Lawrence Osborne on writing Philip Marlowe in Only to Sleep...

Lawrence Osborne on re-imagining Philip Marlowe, Raymond Chandler's iconic sleuth

CBC Radio
14 September 2018

Novelist and journalist Lawrence Osborne writes as adventurously as he lives. Born in England, he's spent time in Mexico, Greece, Italy, France, Morocco, Cambodia and Thailand, and draws on his experience of diverse locations to create rich, vivid settings in his work.

For his latest book, Only to Sleep, Osborne was invited by the Raymond Chandler estate to write a new novel featuring Philip Marlowe, Chandler's enduring private detective. In a unique twist, Osborne sets his story in Mexico, luring an aging Marlowe out of a comfortable retirement for one more investigation.

Osborne's novels often feature European expatriates facing dramatic events in far-flung places — the Moroccan desert in The Forgiven, China's Macau peninsula in The Ballad of a Small Playerand the Greek island of Hydra in Beautiful Animals. His nonfiction includes Paris Dreambook and The Wet and the Dry, a memoir about bar-hopping through the Islamic world.

Osborne spoke with Eleanor Wachtel from his home in Bangkok.

Your mission, should you choose to accept it...

"My first instinct was to not write a Philip Marlowe story. I didn't really want to. This whole idea of a franchise, to me, is something like James Bond. But I thought to myself that if I could make him old and set it in the Mexico where I had lived in 1990, I could do it. That way, it wasn't just a pastiche based on research or what other people had already done — I could draw from my own experience.

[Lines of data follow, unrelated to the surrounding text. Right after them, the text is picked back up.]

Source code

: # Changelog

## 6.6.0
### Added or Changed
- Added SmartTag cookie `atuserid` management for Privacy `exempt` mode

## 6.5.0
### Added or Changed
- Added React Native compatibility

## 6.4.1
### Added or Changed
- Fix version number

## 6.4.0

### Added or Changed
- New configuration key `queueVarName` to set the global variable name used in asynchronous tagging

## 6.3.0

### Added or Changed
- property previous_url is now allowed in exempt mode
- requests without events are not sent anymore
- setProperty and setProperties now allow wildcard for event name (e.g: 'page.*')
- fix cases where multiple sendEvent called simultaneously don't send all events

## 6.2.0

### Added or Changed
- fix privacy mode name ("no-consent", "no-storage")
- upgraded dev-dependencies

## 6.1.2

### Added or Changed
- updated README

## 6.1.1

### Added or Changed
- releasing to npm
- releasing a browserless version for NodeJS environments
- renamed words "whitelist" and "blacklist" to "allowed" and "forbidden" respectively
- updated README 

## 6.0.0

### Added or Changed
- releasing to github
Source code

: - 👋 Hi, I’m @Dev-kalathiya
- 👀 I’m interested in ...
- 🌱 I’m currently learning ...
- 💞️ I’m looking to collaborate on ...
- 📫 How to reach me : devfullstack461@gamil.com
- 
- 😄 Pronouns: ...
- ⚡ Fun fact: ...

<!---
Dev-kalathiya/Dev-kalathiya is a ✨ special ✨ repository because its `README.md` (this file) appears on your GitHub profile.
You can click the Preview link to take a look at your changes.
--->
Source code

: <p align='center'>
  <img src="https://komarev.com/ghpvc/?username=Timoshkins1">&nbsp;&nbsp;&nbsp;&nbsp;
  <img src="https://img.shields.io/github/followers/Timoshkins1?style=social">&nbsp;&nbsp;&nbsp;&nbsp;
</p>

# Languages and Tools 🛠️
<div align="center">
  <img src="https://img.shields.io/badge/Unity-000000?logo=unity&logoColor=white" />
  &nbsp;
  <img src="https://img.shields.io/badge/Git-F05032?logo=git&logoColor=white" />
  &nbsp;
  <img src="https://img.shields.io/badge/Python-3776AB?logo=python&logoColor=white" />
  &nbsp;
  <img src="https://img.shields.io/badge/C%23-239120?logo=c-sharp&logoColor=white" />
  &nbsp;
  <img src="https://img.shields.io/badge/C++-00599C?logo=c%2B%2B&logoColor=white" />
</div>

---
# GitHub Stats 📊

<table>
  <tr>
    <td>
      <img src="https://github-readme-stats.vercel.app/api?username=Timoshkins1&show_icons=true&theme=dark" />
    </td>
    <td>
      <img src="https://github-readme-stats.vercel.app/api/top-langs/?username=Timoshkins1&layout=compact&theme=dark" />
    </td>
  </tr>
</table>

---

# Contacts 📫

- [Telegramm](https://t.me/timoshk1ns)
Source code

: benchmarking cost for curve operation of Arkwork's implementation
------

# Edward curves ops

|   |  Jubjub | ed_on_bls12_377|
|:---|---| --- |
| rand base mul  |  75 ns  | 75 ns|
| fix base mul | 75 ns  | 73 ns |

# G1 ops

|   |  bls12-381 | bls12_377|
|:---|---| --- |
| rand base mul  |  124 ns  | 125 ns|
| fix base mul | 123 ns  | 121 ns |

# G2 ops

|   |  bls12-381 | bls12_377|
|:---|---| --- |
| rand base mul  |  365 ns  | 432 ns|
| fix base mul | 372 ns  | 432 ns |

"It was a flattering yet dangerous proposition, one where the diehard Chandler fans will sneer at you for not being up to the standards of the master. I don't want to compete with Raymond Chandler. I don't want to compete with other Marlowe writers, like John Banville or Robert B. Parker. With Only to SIeep, I wanted to write my own book. If I had not been able to find my own voice in this, I would not have accepted it."

Chivalry, dead or alive

"There's a medieval, romantic aspect to Marlowe, which I think is what Chandler intended. It's such an anachronism in the culture that we have now. It's maybe even an aspect of outmoded masculinity, which is maybe not outmoded at all, but it's certainly part of a masculinity that no longer has credibility today.

"Masculinity it may be, but it's also gentle and generous in spirit. It's a point to consider whether such virtues are more durable than we like to think, or whether they survive more than we think and are felt by more people than we realize. I think, actually, that it is a kind of eternal aspect of the male character." 
 
An evocative sense of place

"I think we grow out of the landscapes we grew up in. It was D. H. Lawrence who coined the phrase 'the spirit of place' and I was a great devotee of Lawrence when I was a kid. It was Lawrence who famously arrived in a place and immediately started writing about it, even though he'd never been there before. His idea was that place itself has a kind of mystical electricity, one that you can feel in the animal sense, and you can even describe it.

"Place is a completely enigmatic thing. It's not something necessarily cultural; it's more than that. Landscapes have a kind of energy and a kind of character that is definitely distinct. For example, I go to Mongolia every year because I love archery. There's something about the spirit of place there in the Gobi desert that refreshes me in some way."